* [Activity]
If a line in the listing below includes the word "printName", pick it out.

* [Data to examine]
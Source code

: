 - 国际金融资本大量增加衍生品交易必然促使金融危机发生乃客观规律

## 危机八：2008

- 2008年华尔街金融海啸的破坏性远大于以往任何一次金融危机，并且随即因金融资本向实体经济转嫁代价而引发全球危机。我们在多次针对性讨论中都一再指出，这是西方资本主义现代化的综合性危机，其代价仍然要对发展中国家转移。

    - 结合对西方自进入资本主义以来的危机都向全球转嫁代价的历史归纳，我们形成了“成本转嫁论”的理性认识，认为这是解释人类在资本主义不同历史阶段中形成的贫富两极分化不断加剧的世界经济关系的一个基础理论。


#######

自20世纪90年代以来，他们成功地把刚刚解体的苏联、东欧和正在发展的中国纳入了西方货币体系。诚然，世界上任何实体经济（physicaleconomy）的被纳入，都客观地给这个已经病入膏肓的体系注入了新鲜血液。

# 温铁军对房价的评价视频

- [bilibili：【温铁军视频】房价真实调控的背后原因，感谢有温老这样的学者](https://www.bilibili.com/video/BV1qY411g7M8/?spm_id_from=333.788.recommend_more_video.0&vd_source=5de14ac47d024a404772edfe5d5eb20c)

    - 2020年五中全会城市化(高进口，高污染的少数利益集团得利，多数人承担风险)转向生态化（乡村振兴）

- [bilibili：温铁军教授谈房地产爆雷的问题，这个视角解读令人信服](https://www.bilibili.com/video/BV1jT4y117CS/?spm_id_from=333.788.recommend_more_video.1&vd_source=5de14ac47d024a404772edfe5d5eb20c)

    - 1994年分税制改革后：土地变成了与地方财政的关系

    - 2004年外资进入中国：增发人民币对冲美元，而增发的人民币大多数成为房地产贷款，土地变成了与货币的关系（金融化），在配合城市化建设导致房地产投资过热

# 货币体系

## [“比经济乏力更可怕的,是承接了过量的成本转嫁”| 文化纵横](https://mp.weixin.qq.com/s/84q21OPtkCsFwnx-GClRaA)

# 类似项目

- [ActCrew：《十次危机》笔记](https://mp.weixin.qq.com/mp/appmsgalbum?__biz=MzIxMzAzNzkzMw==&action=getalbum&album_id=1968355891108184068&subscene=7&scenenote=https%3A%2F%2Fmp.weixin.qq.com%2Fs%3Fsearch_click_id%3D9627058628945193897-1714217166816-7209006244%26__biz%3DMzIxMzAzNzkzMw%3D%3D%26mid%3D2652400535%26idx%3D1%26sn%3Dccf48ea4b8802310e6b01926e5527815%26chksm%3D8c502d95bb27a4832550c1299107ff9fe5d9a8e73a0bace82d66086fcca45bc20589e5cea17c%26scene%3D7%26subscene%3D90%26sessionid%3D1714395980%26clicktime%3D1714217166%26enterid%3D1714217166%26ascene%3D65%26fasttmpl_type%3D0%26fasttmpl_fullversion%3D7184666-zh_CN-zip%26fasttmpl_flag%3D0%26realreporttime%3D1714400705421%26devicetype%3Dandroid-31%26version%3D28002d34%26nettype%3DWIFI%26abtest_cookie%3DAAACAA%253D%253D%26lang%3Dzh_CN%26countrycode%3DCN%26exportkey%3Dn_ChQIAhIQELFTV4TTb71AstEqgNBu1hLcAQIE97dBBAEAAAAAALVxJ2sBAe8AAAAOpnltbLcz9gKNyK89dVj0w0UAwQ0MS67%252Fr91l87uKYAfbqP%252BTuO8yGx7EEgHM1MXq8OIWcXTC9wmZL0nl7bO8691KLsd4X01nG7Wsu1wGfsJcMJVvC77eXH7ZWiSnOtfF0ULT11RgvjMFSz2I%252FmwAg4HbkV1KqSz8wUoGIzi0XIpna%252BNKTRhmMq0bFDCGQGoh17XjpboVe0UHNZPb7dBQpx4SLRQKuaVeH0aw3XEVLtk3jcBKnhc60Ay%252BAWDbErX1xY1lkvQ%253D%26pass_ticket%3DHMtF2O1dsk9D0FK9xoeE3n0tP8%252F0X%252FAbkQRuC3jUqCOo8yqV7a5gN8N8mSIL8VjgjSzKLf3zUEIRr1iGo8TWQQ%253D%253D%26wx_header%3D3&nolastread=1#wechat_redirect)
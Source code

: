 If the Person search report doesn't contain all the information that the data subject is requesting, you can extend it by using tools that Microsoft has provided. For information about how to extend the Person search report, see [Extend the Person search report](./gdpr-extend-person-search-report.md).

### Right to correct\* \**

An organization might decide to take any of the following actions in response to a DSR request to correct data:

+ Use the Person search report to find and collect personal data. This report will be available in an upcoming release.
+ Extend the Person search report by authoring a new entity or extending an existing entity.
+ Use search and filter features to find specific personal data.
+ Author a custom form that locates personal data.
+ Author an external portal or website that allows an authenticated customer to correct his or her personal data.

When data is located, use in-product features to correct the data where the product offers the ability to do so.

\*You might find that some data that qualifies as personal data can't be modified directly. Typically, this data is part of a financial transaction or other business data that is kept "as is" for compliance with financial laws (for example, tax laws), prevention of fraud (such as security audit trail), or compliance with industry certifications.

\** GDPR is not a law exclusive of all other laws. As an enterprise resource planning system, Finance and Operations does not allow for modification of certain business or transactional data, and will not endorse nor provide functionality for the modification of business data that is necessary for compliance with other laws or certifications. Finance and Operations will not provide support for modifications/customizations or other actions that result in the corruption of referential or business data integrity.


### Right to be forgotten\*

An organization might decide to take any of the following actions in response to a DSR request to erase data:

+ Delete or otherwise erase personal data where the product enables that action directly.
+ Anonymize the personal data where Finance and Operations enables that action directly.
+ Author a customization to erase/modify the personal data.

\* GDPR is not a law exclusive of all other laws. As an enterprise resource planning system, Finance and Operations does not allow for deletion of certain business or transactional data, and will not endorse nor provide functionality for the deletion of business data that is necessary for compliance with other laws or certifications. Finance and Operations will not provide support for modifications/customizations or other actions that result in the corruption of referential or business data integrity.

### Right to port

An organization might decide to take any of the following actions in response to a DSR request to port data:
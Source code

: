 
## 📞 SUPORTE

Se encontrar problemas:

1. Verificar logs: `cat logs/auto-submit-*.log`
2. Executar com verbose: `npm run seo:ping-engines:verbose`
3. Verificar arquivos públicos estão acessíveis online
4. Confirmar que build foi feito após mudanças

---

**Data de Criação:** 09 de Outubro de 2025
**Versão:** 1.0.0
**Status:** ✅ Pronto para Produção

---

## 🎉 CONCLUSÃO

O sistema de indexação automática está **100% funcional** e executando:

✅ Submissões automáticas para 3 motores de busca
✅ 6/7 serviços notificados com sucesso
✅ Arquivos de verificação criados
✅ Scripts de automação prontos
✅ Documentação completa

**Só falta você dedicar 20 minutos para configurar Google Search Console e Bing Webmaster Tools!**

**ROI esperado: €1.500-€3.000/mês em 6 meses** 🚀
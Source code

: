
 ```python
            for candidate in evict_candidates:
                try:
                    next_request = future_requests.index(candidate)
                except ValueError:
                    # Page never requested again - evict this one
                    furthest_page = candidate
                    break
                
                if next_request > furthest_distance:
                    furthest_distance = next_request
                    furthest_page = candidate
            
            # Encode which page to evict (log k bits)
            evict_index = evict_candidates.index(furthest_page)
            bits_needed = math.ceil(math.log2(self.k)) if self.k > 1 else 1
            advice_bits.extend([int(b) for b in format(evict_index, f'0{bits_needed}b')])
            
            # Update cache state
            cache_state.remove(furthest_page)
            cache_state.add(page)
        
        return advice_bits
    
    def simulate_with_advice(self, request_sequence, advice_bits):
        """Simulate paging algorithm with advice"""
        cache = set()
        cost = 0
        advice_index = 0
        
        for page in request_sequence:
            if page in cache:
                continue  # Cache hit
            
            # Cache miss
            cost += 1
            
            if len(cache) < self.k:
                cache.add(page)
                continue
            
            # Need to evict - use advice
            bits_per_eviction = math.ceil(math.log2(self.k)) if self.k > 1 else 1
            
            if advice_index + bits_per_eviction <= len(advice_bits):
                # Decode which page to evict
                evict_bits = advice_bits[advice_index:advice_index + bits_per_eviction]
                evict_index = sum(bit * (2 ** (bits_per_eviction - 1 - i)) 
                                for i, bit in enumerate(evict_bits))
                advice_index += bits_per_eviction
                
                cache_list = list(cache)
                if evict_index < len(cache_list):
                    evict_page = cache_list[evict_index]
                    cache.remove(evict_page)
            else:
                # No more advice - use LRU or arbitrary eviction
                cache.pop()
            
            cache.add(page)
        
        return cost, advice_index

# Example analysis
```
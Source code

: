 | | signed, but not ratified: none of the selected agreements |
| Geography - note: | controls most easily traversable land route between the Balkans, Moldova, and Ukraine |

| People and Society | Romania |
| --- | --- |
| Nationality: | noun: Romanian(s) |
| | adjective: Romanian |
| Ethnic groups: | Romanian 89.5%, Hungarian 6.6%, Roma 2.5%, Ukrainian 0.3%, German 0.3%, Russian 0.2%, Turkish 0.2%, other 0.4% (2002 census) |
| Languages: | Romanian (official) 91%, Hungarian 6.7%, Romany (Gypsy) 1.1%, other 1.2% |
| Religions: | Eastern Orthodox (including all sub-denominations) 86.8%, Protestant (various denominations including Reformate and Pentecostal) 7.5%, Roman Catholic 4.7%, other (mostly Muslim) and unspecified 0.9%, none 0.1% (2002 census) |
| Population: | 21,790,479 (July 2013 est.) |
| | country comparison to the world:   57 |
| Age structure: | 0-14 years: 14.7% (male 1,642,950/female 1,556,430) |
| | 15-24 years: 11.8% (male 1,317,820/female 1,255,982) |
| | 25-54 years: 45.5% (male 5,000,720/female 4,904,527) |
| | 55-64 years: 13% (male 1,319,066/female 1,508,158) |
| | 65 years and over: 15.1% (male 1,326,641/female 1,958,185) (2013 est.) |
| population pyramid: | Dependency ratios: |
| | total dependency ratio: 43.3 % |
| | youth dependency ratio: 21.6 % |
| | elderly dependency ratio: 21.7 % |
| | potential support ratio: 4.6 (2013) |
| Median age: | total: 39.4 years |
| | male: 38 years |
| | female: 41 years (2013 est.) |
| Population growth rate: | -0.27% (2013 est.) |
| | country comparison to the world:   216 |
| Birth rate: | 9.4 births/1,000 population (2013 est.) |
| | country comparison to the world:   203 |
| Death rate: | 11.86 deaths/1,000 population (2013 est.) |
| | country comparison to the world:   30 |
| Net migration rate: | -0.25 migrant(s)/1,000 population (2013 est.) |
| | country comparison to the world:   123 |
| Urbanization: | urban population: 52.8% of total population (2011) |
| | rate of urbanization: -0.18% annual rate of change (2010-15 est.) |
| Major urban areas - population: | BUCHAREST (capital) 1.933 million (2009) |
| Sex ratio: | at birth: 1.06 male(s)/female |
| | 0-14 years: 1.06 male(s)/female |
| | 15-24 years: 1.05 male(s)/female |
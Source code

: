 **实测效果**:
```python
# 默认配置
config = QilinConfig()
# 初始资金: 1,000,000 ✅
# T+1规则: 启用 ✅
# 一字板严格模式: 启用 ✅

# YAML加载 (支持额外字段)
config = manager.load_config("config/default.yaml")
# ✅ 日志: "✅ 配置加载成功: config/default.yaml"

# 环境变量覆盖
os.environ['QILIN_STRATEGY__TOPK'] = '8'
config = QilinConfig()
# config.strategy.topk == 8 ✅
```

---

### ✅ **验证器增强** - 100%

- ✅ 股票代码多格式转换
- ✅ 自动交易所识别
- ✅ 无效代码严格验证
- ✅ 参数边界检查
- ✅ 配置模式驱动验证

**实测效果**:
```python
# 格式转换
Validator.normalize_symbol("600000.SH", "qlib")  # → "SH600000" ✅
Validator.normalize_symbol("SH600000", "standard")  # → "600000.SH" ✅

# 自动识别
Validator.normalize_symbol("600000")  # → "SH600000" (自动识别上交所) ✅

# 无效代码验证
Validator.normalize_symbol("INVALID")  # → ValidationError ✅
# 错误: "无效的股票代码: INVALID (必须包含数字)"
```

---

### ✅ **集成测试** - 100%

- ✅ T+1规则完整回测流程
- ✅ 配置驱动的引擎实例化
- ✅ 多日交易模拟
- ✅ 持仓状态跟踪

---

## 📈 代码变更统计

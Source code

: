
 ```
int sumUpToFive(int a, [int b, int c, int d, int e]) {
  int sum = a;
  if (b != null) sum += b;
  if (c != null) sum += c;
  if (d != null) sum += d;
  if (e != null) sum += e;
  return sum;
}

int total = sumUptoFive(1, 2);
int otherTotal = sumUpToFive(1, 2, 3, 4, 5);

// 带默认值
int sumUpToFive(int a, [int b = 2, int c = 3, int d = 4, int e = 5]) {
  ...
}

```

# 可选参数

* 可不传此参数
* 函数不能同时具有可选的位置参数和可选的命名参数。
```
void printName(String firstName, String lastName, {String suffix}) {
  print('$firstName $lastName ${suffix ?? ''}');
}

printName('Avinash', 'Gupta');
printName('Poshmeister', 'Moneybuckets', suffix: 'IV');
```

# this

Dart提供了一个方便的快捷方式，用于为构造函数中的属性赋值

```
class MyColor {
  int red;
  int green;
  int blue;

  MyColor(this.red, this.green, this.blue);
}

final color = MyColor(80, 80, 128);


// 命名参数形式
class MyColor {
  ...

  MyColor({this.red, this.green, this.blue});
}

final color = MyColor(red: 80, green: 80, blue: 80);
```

* [Exercise response]
void printName(String firstName, String lastName, {String suffix}) {
printName('Avinash', 'Gupta');
printName('Poshmeister', 'Moneybuckets', suffix: 'IV');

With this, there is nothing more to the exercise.